Report each line from the records where the string "arguments" turns up.
[Records for the exercise Boundary: Start]
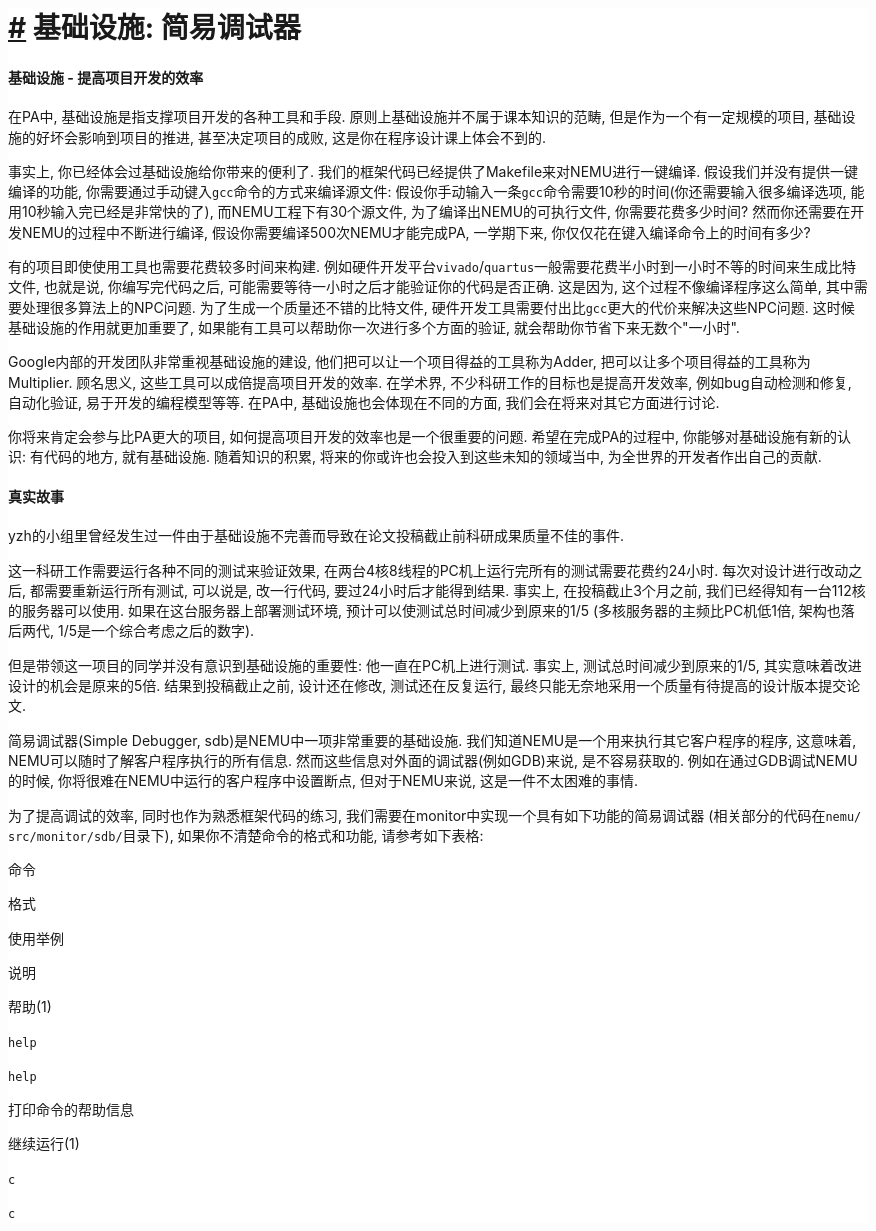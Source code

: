 [#](#基础设施-简易调试器) 基础设施: 简易调试器
============================

#### 基础设施 - 提高项目开发的效率

在PA中, 基础设施是指支撑项目开发的各种工具和手段. 原则上基础设施并不属于课本知识的范畴, 但是作为一个有一定规模的项目, 基础设施的好坏会影响到项目的推进, 甚至决定项目的成败, 这是你在程序设计课上体会不到的.

事实上, 你已经体会过基础设施给你带来的便利了. 我们的框架代码已经提供了Makefile来对NEMU进行一键编译. 假设我们并没有提供一键编译的功能, 你需要通过手动键入`gcc`命令的方式来编译源文件: 假设你手动输入一条`gcc`命令需要10秒的时间(你还需要输入很多编译选项, 能用10秒输入完已经是非常快的了), 而NEMU工程下有30个源文件, 为了编译出NEMU的可执行文件, 你需要花费多少时间? 然而你还需要在开发NEMU的过程中不断进行编译, 假设你需要编译500次NEMU才能完成PA, 一学期下来, 你仅仅花在键入编译命令上的时间有多少?

有的项目即使使用工具也需要花费较多时间来构建. 例如硬件开发平台`vivado`/`quartus`一般需要花费半小时到一小时不等的时间来生成比特文件, 也就是说, 你编写完代码之后, 可能需要等待一小时之后才能验证你的代码是否正确. 这是因为, 这个过程不像编译程序这么简单, 其中需要处理很多算法上的NPC问题. 为了生成一个质量还不错的比特文件, 硬件开发工具需要付出比`gcc`更大的代价来解决这些NPC问题. 这时候基础设施的作用就更加重要了, 如果能有工具可以帮助你一次进行多个方面的验证, 就会帮助你节省下来无数个"一小时".

Google内部的开发团队非常重视基础设施的建设, 他们把可以让一个项目得益的工具称为Adder, 把可以让多个项目得益的工具称为Multiplier. 顾名思义, 这些工具可以成倍提高项目开发的效率. 在学术界, 不少科研工作的目标也是提高开发效率, 例如bug自动检测和修复, 自动化验证, 易于开发的编程模型等等. 在PA中, 基础设施也会体现在不同的方面, 我们会在将来对其它方面进行讨论.

你将来肯定会参与比PA更大的项目, 如何提高项目开发的效率也是一个很重要的问题. 希望在完成PA的过程中, 你能够对基础设施有新的认识: 有代码的地方, 就有基础设施. 随着知识的积累, 将来的你或许也会投入到这些未知的领域当中, 为全世界的开发者作出自己的贡献.

#### 真实故事

yzh的小组里曾经发生过一件由于基础设施不完善而导致在论文投稿截止前科研成果质量不佳的事件.

这一科研工作需要运行各种不同的测试来验证效果, 在两台4核8线程的PC机上运行完所有的测试需要花费约24小时. 每次对设计进行改动之后, 都需要重新运行所有测试, 可以说是, 改一行代码, 要过24小时后才能得到结果. 事实上, 在投稿截止3个月之前, 我们已经得知有一台112核的服务器可以使用. 如果在这台服务器上部署测试环境, 预计可以使测试总时间减少到原来的1/5 (多核服务器的主频比PC机低1倍, 架构也落后两代, 1/5是一个综合考虑之后的数字).

但是带领这一项目的同学并没有意识到基础设施的重要性: 他一直在PC机上进行测试. 事实上, 测试总时间减少到原来的1/5, 其实意味着改进设计的机会是原来的5倍. 结果到投稿截止之前, 设计还在修改, 测试还在反复运行, 最终只能无奈地采用一个质量有待提高的设计版本提交论文.

简易调试器(Simple Debugger, sdb)是NEMU中一项非常重要的基础设施. 我们知道NEMU是一个用来执行其它客户程序的程序, 这意味着, NEMU可以随时了解客户程序执行的所有信息. 然而这些信息对外面的调试器(例如GDB)来说, 是不容易获取的. 例如在通过GDB调试NEMU的时候, 你将很难在NEMU中运行的客户程序中设置断点, 但对于NEMU来说, 这是一件不太困难的事情.

为了提高调试的效率, 同时也作为熟悉框架代码的练习, 我们需要在monitor中实现一个具有如下功能的简易调试器 (相关部分的代码在`nemu/src/monitor/sdb/`目录下), 如果你不清楚命令的格式和功能, 请参考如下表格:

命令

格式

使用举例

说明

帮助(1)

`help`

`help`

打印命令的帮助信息

继续运行(1)

`c`

`c`
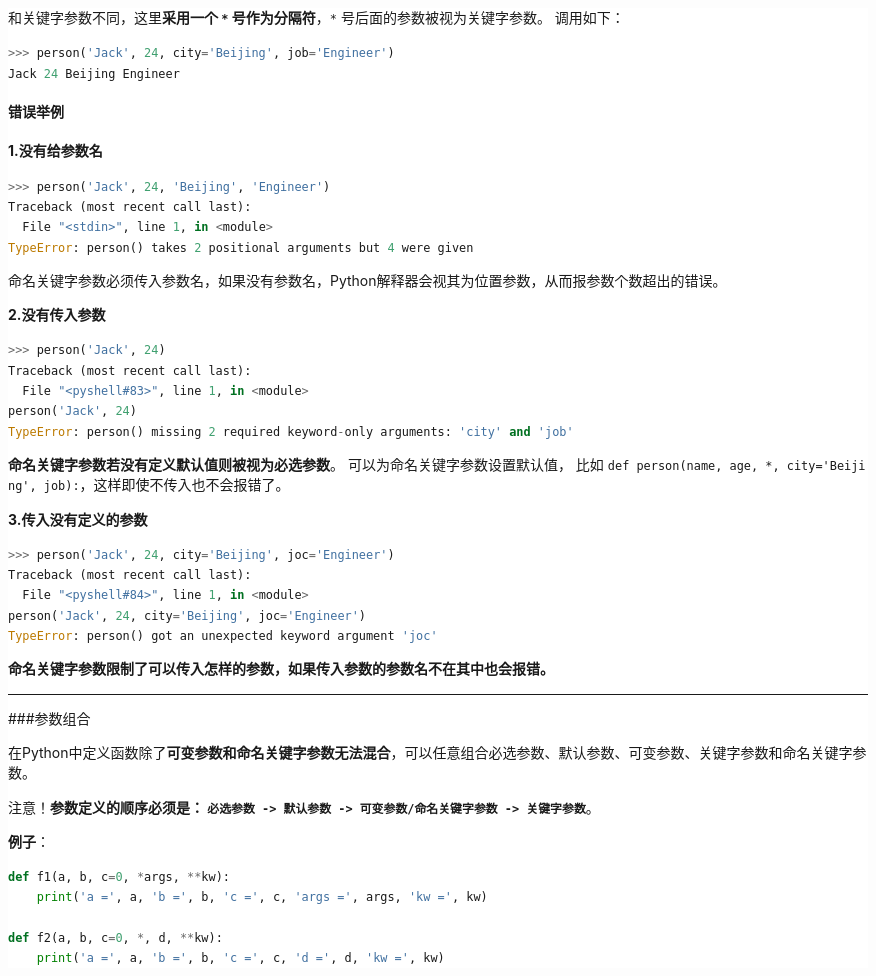 和关键字参数不同，这里**采用一个 `*` 号作为分隔符**，`*` 号后面的参数被视为关键字参数。 调用如下：

```python
>>> person('Jack', 24, city='Beijing', job='Engineer')
Jack 24 Beijing Engineer
```

#### 错误举例

**1.没有给参数名**

```python
>>> person('Jack', 24, 'Beijing', 'Engineer')
Traceback (most recent call last):
  File "<stdin>", line 1, in <module>
TypeError: person() takes 2 positional arguments but 4 were given
```

命名关键字参数必须传入参数名，如果没有参数名，Python解释器会视其为位置参数，从而报参数个数超出的错误。

**2.没有传入参数**

```python
>>> person('Jack', 24)
Traceback (most recent call last):
  File "<pyshell#83>", line 1, in <module>
person('Jack', 24)
TypeError: person() missing 2 required keyword-only arguments: 'city' and 'job'
```

**命名关键字参数若没有定义默认值则被视为必选参数**。 可以为命名关键字参数设置默认值， 比如 `def person(name, age, *, city='Beijing', job):`，这样即使不传入也不会报错了。

**3.传入没有定义的参数**

```python
>>> person('Jack', 24, city='Beijing', joc='Engineer')
Traceback (most recent call last):
  File "<pyshell#84>", line 1, in <module>
person('Jack', 24, city='Beijing', joc='Engineer')
TypeError: person() got an unexpected keyword argument 'joc'
```

**命名关键字参数限制了可以传入怎样的参数，如果传入参数的参数名不在其中也会报错。**

---

###参数组合

在Python中定义函数除了**可变参数和命名关键字参数无法混合**，可以任意组合必选参数、默认参数、可变参数、关键字参数和命名关键字参数。

注意！**参数定义的顺序必须是： `必选参数 -> 默认参数 -> 可变参数/命名关键字参数 -> 关键字参数`**。

**例子**：

```python
def f1(a, b, c=0, *args, **kw):
    print('a =', a, 'b =', b, 'c =', c, 'args =', args, 'kw =', kw)

def f2(a, b, c=0, *, d, **kw):
    print('a =', a, 'b =', b, 'c =', c, 'd =', d, 'kw =', kw)
```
[Records for the exercise Boundary: End]
→ Exercise output:
TypeError: person() takes 2 positional arguments but 4 were given
TypeError: person() missing 2 required keyword-only arguments: 'city' and 'job'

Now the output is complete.